No voto apresentado por Santos Silva, que foi lido pelo próprio no plenário, refere-se que, passado um ano sobre a guerra na Ucrânia, "a Assembleia da República reafirma a sua solidariedade com o povo e as autoridades ucranianas".

"Reitera a condenação da agressão perpetrada pela Federação Russa e insta-a à cessação de imediata das hostilidades e à retirada do território ucraniano, condições indispensáveis para conversações de paz", lê-se.

Neste voto, o parlamento lamenta ainda "profundamente os muitos milhares de vítimas da guerra - vítimas mortais, pessoas feridas ou refugiadas - e a destruição de cidades, infraestruturas e bens" e saúda a Ucrânia e o seu Presidente, Volodymyr Zelensky, "cuja ação heróica em defesa da liberdade e da soberania representa a defesa da paz e segurança na Europa e dos valores europeus".

"Assim, lembrando os profundos laços de amizade que unem o povo português e o povo ucraniano, a Assembleia da República, reunida em sessão plenária, proclama solenemente a total solidariedade com a Ucrânia e com o povo ucraniano na defesa da sua independência e integridade territorial e na defesa do direito sagrado a decidir livremente o seu destino, no quadro da Europa a que todos queremos pertencer, a Europa da democracia e da paz", sublinha o parlamento.

No que se refere ao voto do PCP, que foi chumbado, referia-se que, apesar de ser apresentada "como sendo entre a Rússia e a Ucrânia", a guerra é, "de facto, expressão de uma confrontação dos EUA, da NATO e da UE com a Rússia, no quadro da estratégia de domínio hegemónico dos EUA".

"É urgente parar a política de instigação do confronto, que só levará ao agravamento do conflito, à perda de mais vidas humanas, a maior sofrimento e destruição.

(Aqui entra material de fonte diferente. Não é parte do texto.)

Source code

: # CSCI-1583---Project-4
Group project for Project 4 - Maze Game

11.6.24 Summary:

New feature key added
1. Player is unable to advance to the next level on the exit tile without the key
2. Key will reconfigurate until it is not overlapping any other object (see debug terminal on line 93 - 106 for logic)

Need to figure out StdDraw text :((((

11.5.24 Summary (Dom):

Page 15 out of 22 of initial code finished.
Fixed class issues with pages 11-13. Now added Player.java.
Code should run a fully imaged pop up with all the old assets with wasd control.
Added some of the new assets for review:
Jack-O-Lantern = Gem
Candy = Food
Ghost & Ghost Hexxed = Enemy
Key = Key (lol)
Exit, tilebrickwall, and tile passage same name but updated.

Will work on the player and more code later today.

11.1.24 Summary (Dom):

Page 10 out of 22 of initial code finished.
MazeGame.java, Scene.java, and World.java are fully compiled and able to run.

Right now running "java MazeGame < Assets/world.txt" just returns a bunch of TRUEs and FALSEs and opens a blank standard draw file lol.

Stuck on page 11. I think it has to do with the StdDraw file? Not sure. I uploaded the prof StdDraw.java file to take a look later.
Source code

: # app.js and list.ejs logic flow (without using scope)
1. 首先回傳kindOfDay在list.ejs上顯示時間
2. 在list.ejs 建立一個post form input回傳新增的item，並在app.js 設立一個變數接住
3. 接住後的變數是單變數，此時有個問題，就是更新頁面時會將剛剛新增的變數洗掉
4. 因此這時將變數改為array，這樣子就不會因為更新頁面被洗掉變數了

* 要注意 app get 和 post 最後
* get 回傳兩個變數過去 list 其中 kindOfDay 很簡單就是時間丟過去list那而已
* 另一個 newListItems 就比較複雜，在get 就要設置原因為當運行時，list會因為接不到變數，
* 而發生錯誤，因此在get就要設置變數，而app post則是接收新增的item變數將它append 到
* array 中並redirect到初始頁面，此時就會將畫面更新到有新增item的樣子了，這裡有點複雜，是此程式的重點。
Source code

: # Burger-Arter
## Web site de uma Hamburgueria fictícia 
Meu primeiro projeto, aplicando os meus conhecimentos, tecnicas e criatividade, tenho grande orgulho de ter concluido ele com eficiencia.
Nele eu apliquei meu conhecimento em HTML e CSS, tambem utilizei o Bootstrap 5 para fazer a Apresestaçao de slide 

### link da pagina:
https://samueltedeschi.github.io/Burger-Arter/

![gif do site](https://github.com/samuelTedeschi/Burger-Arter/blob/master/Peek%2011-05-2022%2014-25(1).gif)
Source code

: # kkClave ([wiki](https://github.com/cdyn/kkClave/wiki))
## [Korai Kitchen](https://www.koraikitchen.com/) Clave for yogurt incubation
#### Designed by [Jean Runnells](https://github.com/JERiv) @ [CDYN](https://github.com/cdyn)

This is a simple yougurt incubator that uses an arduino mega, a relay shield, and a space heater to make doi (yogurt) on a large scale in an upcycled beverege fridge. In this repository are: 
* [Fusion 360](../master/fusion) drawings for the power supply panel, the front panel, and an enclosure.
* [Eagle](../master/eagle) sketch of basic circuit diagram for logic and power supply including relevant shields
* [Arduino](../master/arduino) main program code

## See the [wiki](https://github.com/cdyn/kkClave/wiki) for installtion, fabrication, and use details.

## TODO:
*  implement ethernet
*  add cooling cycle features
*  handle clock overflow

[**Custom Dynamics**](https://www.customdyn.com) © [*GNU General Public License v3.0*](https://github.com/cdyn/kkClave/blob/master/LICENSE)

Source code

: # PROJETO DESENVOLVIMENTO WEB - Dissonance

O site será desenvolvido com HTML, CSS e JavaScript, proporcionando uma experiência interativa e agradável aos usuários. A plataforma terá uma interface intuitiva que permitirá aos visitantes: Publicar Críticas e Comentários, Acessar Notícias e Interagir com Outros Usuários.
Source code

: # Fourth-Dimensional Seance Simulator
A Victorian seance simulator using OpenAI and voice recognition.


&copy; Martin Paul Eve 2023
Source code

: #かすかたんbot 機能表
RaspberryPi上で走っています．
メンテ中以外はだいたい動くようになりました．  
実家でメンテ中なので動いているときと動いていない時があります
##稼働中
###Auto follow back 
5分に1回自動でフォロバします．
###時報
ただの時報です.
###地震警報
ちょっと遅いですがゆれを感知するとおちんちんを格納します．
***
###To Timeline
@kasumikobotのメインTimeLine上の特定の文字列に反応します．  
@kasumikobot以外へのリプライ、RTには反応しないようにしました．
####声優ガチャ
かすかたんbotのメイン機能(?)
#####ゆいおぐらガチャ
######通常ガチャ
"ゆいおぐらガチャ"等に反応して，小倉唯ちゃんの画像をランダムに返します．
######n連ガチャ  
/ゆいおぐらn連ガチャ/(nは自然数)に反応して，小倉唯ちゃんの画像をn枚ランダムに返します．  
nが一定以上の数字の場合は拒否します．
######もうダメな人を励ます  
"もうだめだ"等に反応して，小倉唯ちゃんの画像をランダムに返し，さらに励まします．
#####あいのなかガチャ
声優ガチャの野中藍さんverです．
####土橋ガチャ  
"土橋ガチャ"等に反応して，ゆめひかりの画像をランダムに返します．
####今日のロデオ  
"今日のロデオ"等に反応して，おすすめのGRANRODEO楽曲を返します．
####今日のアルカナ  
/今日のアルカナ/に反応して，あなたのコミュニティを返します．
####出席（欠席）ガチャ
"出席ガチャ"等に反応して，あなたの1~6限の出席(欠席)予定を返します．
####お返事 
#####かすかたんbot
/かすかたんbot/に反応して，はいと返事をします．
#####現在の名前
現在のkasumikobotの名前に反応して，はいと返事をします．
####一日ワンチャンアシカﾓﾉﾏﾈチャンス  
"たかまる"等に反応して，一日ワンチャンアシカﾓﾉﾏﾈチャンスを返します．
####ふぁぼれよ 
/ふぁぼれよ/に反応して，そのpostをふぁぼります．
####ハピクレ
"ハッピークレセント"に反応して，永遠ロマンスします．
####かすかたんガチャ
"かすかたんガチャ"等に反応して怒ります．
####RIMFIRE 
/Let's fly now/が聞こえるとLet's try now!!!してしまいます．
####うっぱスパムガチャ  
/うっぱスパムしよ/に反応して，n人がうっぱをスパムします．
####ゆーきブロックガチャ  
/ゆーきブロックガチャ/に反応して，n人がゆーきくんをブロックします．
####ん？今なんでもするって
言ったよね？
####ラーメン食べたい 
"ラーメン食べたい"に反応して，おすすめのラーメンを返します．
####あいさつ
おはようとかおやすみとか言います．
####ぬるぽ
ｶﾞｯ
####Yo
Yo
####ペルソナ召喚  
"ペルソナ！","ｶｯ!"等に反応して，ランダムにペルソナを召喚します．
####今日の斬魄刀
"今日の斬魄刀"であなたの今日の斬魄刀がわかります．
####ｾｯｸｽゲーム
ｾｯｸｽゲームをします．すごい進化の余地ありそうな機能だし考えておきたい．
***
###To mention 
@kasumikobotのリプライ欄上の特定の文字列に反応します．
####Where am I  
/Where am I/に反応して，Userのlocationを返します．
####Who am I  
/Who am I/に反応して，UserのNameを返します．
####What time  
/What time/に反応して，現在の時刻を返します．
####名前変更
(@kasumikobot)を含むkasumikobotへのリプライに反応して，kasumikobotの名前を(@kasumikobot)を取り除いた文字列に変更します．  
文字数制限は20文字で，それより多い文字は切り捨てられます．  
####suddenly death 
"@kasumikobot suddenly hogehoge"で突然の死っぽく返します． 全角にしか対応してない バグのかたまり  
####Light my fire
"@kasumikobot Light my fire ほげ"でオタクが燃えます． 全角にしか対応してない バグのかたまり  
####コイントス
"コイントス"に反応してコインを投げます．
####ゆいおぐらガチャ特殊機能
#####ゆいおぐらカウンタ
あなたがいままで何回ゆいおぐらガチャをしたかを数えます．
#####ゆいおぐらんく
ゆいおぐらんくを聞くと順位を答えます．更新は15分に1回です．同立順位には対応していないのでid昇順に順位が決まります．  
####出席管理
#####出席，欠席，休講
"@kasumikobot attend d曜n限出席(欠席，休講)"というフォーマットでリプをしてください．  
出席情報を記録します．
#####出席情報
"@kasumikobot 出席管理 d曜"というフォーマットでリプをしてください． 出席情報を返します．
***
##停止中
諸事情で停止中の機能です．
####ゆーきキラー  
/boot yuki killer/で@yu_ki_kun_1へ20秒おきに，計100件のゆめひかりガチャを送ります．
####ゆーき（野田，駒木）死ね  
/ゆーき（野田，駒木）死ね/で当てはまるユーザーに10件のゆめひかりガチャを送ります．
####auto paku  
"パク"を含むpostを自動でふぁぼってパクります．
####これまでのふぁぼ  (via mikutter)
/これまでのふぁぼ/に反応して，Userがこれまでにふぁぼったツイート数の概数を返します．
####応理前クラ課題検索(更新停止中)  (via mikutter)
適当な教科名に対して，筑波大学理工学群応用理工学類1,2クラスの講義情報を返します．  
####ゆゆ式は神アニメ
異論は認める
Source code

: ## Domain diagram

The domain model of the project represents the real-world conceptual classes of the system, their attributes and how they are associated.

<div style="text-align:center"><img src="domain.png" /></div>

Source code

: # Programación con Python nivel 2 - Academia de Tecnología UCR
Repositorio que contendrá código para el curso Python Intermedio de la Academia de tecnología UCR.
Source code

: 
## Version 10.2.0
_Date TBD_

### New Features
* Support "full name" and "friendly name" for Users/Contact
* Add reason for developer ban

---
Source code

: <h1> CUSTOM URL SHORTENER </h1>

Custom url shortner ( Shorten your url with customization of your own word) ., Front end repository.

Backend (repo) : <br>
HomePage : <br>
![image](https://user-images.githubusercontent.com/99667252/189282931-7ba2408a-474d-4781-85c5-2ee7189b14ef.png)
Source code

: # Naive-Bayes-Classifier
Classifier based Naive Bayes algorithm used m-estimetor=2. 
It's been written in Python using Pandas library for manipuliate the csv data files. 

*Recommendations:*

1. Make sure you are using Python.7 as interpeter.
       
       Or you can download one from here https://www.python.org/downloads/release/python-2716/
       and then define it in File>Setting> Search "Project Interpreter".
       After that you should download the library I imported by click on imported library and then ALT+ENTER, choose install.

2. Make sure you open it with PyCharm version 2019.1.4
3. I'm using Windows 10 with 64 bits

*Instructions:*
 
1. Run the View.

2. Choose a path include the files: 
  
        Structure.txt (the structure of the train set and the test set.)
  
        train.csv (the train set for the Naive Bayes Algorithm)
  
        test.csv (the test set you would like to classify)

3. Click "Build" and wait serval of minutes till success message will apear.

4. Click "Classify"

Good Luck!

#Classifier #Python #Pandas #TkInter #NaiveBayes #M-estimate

É necessário valorizar os apelos, as iniciativas e as propostas de mediação com vista à sua urgente solução política", referia-se.

Neste contexto, o projeto do PCP defendia ainda que "Portugal, ao invés de contribuir para o agravamento do conflito, do militarismo, da guerra, deve promover a solução pacífica dos conflitos internacionais e o desarmamento em geral, simultâneo e controlado, entre outros princípios das relações internacionais consagrados na Constituição da República Portuguesa".

O projeto do PCP expressava assim a "sua solidariedade para com as vítimas de uma guerra que dura há nove anos e a que urge pôr fim" e condenava "todo um caminho de ingerência, violência e confrontação".

Nesse "caminho de ingerência", o PCP destacava designadamente "o golpe de Estado de 2014, promovido pelos EUA na Ucrânia, que instaurou um poder xenófobo e belicista, a recente intervenção militar da Rússia na Ucrânia e a intensificação da escalada belicista dos EUA, da NATO e da UE".

Os comunistas apelavam ainda a que os Estados Unidos, NATO e UE "cessem de instigar e alimentar a guerra na Ucrânia, e que se abram vias de negociação com os demais intervenientes", nomeadamente a Federação Russa".

 Houve reações ao voto do PCP?

Várias, mas a mais veemente terá mesmo vindo do ministro dos Negócios Estrangeiros, que o considerou “tão absurdo como caricato".

“Esta recusa em olhar de frente o que se passa ao longo deste ano é de facto lamentável. É tão absurdo como caricato que, nesta análise, o ataque de Putin afinal não é um ataque ao direito internacional, mas tão só uma conspiração capitalista para proteger lucros extraordinários, enfim”, lamentou Cravinho.

E acrescentou: “Poderíamos dizer ‘viva a diversidade da nossa vida política’ mas eu prefiro sublinhar que esta interpretação bizarra apenas demonstra como é profundamente minoritária a franja de população portuguesa que recusa a devida solidariedade à Ucrânia”, vincou.

Por fim, qual é o balanço da guerra, passado um ano?

A ofensiva militar lançada pela Rússia na Ucrânia causou até agora a fuga de mais de 14 milhões de pessoas — 6,5 milhões de deslocados internos e mais de oito milhões para países europeus -, de acordo com os mais recentes dados da ONU, que classifica esta crise de refugiados como a pior na Europa desde a Segunda Guerra Mundial (1939-1945).

Neste momento, pelo menos 17,7 milhões de ucranianos precisam de ajuda humanitária e 9,3 milhões necessitam de ajuda alimentar e alojamento.

A ONU apresentou como confirmados desde o início da guerra, há exatamente um ano, 8.006 civis mortos e 13.287 feridos, sublinhando que estes números estão muito aquém dos reais.